What is being asked:
Leave the images behind and copy every record exactly.

Information:
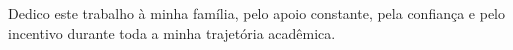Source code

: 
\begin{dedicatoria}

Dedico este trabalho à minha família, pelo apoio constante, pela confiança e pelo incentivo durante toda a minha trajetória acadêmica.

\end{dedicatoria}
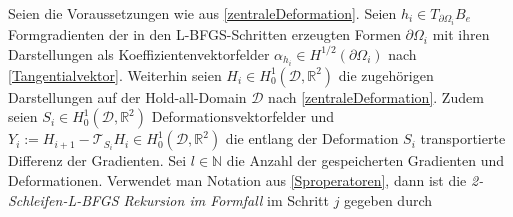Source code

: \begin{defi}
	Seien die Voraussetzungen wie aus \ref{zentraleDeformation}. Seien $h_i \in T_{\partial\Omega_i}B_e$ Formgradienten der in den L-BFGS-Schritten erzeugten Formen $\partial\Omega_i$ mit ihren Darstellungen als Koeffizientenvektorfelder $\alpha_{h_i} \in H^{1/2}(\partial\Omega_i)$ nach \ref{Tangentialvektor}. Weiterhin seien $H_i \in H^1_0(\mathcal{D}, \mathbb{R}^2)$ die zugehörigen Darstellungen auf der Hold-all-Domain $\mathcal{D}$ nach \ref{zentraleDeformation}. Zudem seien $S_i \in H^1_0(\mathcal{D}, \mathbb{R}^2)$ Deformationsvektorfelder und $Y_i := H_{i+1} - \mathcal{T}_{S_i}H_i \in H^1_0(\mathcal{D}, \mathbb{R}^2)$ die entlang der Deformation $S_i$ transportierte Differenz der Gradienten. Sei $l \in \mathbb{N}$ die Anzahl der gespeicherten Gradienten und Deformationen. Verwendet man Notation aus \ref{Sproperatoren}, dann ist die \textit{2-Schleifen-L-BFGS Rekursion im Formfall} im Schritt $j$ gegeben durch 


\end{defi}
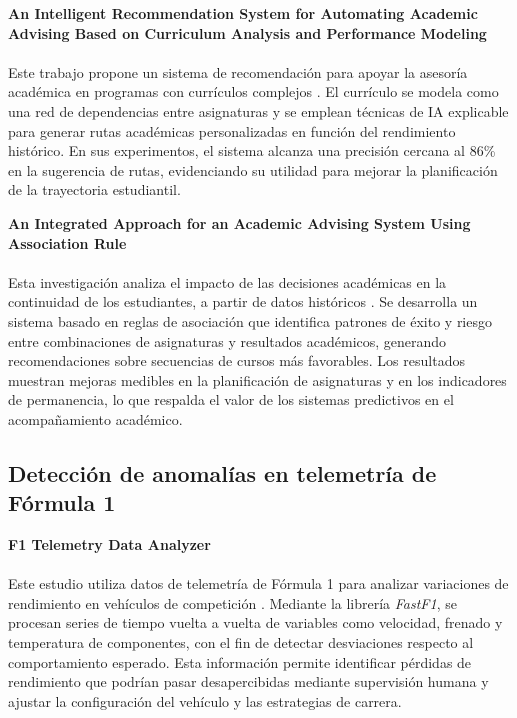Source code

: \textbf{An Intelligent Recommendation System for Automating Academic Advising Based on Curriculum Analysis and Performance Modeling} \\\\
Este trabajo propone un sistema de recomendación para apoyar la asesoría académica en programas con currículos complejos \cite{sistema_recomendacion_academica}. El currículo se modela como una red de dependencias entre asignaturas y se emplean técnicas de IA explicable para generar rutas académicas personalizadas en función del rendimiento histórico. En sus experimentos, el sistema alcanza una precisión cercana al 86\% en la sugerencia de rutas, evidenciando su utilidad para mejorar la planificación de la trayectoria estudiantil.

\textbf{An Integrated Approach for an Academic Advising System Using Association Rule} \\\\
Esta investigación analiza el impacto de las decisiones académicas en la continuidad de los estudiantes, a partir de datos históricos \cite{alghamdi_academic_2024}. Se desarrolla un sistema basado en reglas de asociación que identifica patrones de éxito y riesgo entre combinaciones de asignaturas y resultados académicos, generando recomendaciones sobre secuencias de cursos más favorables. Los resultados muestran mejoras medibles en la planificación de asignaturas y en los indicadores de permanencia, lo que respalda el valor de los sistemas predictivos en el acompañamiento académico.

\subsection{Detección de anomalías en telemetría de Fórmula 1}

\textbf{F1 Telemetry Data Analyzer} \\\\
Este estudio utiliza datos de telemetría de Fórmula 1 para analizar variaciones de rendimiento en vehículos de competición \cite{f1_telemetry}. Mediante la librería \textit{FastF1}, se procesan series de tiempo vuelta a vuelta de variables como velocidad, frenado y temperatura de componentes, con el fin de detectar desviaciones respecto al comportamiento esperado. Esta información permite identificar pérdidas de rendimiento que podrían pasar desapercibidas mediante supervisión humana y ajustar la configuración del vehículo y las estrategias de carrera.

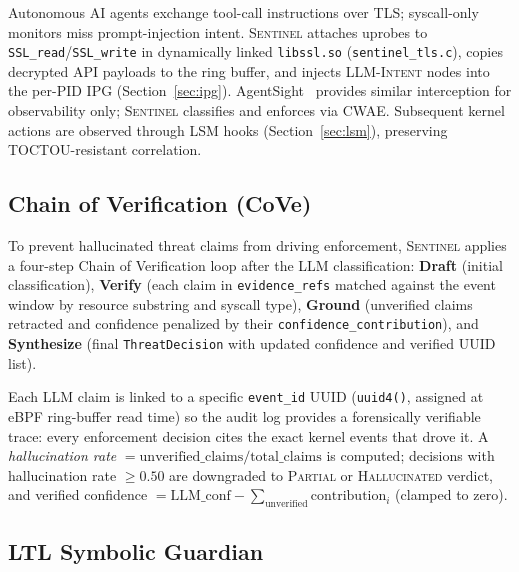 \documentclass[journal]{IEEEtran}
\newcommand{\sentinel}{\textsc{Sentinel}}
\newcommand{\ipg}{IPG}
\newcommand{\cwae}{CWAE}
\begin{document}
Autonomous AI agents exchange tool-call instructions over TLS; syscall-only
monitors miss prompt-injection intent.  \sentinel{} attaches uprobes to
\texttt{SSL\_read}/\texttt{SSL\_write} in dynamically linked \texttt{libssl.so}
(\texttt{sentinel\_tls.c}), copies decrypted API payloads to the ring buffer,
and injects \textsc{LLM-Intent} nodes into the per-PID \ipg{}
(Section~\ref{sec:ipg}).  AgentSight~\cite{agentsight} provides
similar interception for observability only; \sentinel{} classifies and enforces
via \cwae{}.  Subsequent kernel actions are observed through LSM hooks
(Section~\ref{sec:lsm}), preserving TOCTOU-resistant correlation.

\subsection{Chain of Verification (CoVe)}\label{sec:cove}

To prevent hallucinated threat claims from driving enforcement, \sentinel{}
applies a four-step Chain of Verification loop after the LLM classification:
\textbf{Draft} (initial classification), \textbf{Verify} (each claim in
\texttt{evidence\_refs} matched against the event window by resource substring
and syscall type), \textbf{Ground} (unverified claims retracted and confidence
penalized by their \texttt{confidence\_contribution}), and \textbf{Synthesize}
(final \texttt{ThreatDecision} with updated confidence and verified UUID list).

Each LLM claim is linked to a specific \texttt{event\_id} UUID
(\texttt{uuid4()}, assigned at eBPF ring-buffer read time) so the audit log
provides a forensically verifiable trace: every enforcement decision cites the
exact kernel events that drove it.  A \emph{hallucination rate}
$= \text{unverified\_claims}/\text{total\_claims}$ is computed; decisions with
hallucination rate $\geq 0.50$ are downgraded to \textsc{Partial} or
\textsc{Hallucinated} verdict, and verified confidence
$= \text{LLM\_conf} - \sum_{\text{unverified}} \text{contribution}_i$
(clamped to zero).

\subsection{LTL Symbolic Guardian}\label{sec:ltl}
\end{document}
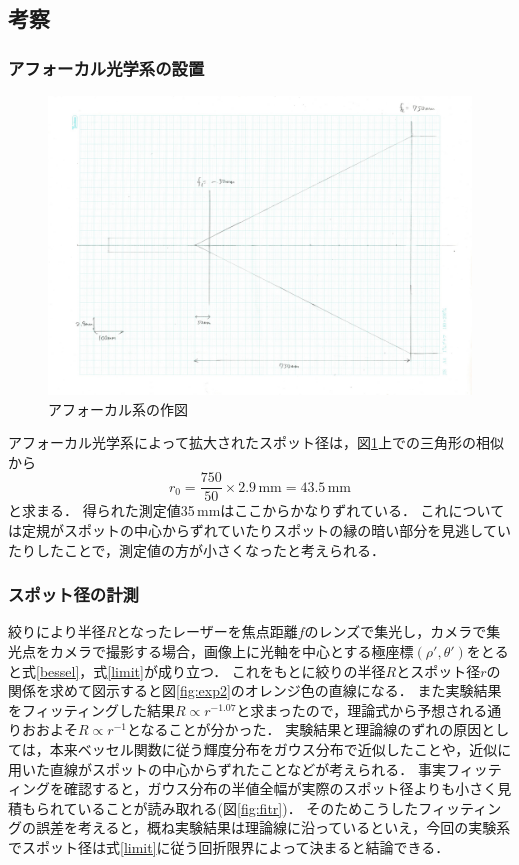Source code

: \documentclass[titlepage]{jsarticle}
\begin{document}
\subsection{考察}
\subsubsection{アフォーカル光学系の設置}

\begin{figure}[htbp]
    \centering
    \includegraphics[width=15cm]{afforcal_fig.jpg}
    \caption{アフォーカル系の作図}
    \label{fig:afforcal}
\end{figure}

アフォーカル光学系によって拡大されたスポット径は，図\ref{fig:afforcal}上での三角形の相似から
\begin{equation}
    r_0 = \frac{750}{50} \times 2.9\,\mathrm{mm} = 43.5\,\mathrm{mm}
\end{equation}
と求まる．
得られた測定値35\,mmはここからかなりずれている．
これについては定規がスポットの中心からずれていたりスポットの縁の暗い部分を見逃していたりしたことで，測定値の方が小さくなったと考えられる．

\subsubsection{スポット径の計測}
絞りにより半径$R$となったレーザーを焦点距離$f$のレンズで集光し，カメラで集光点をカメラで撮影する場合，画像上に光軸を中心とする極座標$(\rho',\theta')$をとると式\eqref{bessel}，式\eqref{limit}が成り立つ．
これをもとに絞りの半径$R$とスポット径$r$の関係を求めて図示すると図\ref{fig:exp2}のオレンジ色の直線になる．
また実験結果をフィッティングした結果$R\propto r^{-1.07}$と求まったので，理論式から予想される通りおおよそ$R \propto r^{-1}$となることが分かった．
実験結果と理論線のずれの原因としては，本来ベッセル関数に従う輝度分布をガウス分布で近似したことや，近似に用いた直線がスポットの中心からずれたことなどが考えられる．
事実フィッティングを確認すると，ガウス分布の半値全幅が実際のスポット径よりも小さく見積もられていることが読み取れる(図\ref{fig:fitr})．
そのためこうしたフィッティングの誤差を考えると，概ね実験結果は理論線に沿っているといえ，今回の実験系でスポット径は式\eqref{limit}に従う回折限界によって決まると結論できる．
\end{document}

Solution for this task:
Source code

: 
\begin{dedicatoria}

Dedico este trabalho à minha família, pelo apoio constante, pela confiança e pelo incentivo durante toda a minha trajetória acadêmica.

\end{dedicatoria}
Source code

: \begin{defi}
	Seien die Voraussetzungen wie aus \ref{zentraleDeformation}. Seien $h_i \in T_{\partial\Omega_i}B_e$ Formgradienten der in den L-BFGS-Schritten erzeugten Formen $\partial\Omega_i$ mit ihren Darstellungen als Koeffizientenvektorfelder $\alpha_{h_i} \in H^{1/2}(\partial\Omega_i)$ nach \ref{Tangentialvektor}. Weiterhin seien $H_i \in H^1_0(\mathcal{D}, \mathbb{R}^2)$ die zugehörigen Darstellungen auf der Hold-all-Domain $\mathcal{D}$ nach \ref{zentraleDeformation}. Zudem seien $S_i \in H^1_0(\mathcal{D}, \mathbb{R}^2)$ Deformationsvektorfelder und $Y_i := H_{i+1} - \mathcal{T}_{S_i}H_i \in H^1_0(\mathcal{D}, \mathbb{R}^2)$ die entlang der Deformation $S_i$ transportierte Differenz der Gradienten. Sei $l \in \mathbb{N}$ die Anzahl der gespeicherten Gradienten und Deformationen. Verwendet man Notation aus \ref{Sproperatoren}, dann ist die \textit{2-Schleifen-L-BFGS Rekursion im Formfall} im Schritt $j$ gegeben durch 


\end{defi}
Source code

: \textbf{An Intelligent Recommendation System for Automating Academic Advising Based on Curriculum Analysis and Performance Modeling} \\\\
Este trabajo propone un sistema de recomendación para apoyar la asesoría académica en programas con currículos complejos \cite{sistema_recomendacion_academica}. El currículo se modela como una red de dependencias entre asignaturas y se emplean técnicas de IA explicable para generar rutas académicas personalizadas en función del rendimiento histórico. En sus experimentos, el sistema alcanza una precisión cercana al 86\% en la sugerencia de rutas, evidenciando su utilidad para mejorar la planificación de la trayectoria estudiantil.

\textbf{An Integrated Approach for an Academic Advising System Using Association Rule} \\\\
Esta investigación analiza el impacto de las decisiones académicas en la continuidad de los estudiantes, a partir de datos históricos \cite{alghamdi_academic_2024}. Se desarrolla un sistema basado en reglas de asociación que identifica patrones de éxito y riesgo entre combinaciones de asignaturas y resultados académicos, generando recomendaciones sobre secuencias de cursos más favorables. Los resultados muestran mejoras medibles en la planificación de asignaturas y en los indicadores de permanencia, lo que respalda el valor de los sistemas predictivos en el acompañamiento académico.

\subsection{Detección de anomalías en telemetría de Fórmula 1}

\textbf{F1 Telemetry Data Analyzer} \\\\
Este estudio utiliza datos de telemetría de Fórmula 1 para analizar variaciones de rendimiento en vehículos de competición \cite{f1_telemetry}. Mediante la librería \textit{FastF1}, se procesan series de tiempo vuelta a vuelta de variables como velocidad, frenado y temperatura de componentes, con el fin de detectar desviaciones respecto al comportamiento esperado. Esta información permite identificar pérdidas de rendimiento que podrían pasar desapercibidas mediante supervisión humana y ajustar la configuración del vehículo y las estrategias de carrera.

 \documentclass[journal]{IEEEtran}
\newcommand{\sentinel}{\textsc{Sentinel}}
\newcommand{\ipg}{IPG}
\newcommand{\cwae}{CWAE}
\begin{document}
Autonomous AI agents exchange tool-call instructions over TLS; syscall-only
monitors miss prompt-injection intent.  \sentinel{} attaches uprobes to
\texttt{SSL\_read}/\texttt{SSL\_write} in dynamically linked \texttt{libssl.so}
(\texttt{sentinel\_tls.c}), copies decrypted API payloads to the ring buffer,
and injects \textsc{LLM-Intent} nodes into the per-PID \ipg{}
(Section~\ref{sec:ipg}).  AgentSight~\cite{agentsight} provides
similar interception for observability only; \sentinel{} classifies and enforces
via \cwae{}.  Subsequent kernel actions are observed through LSM hooks
(Section~\ref{sec:lsm}), preserving TOCTOU-resistant correlation.

\subsection{Chain of Verification (CoVe)}\label{sec:cove}

To prevent hallucinated threat claims from driving enforcement, \sentinel{}
applies a four-step Chain of Verification loop after the LLM classification:
\textbf{Draft} (initial classification), \textbf{Verify} (each claim in
\texttt{evidence\_refs} matched against the event window by resource substring
and syscall type), \textbf{Ground} (unverified claims retracted and confidence
penalized by their \texttt{confidence\_contribution}), and \textbf{Synthesize}
(final \texttt{ThreatDecision} with updated confidence and verified UUID list).

Each LLM claim is linked to a specific \texttt{event\_id} UUID
(\texttt{uuid4()}, assigned at eBPF ring-buffer read time) so the audit log
provides a forensically verifiable trace: every enforcement decision cites the
exact kernel events that drove it.  A \emph{hallucination rate}
$= \text{unverified\_claims}/\text{total\_claims}$ is computed; decisions with
hallucination rate $\geq 0.50$ are downgraded to \textsc{Partial} or
\textsc{Hallucinated} verdict, and verified confidence
$= \text{LLM\_conf} - \sum_{\text{unverified}} \text{contribution}_i$
(clamped to zero).

\subsection{LTL Symbolic Guardian}\label{sec:ltl}
\end{document}
Source code

: \documentclass[titlepage]{jsarticle}
\begin{document}
\subsection{考察}
\subsubsection{アフォーカル光学系の設置}

\begin{figure}[htbp]
    \centering
    \includegraphics[width=15cm]{afforcal_fig.jpg}
    \caption{アフォーカル系の作図}
    \label{fig:afforcal}
\end{figure}

アフォーカル光学系によって拡大されたスポット径は，図\ref{fig:afforcal}上での三角形の相似から
\begin{equation}
    r_0 = \frac{750}{50} \times 2.9\,\mathrm{mm} = 43.5\,\mathrm{mm}
\end{equation}
と求まる．
得られた測定値35\,mmはここからかなりずれている．
これについては定規がスポットの中心からずれていたりスポットの縁の暗い部分を見逃していたりしたことで，測定値の方が小さくなったと考えられる．

\subsubsection{スポット径の計測}
絞りにより半径$R$となったレーザーを焦点距離$f$のレンズで集光し，カメラで集光点をカメラで撮影する場合，画像上に光軸を中心とする極座標$(\rho',\theta')$をとると式\eqref{bessel}，式\eqref{limit}が成り立つ．
これをもとに絞りの半径$R$とスポット径$r$の関係を求めて図示すると図\ref{fig:exp2}のオレンジ色の直線になる．
また実験結果をフィッティングした結果$R\propto r^{-1.07}$と求まったので，理論式から予想される通りおおよそ$R \propto r^{-1}$となることが分かった．
実験結果と理論線のずれの原因としては，本来ベッセル関数に従う輝度分布をガウス分布で近似したことや，近似に用いた直線がスポットの中心からずれたことなどが考えられる．
事実フィッティングを確認すると，ガウス分布の半値全幅が実際のスポット径よりも小さく見積もられていることが読み取れる(図\ref{fig:fitr})．
そのためこうしたフィッティングの誤差を考えると，概ね実験結果は理論線に沿っているといえ，今回の実験系でスポット径は式\eqref{limit}に従う回折限界によって決まると結論できる．
\end{document}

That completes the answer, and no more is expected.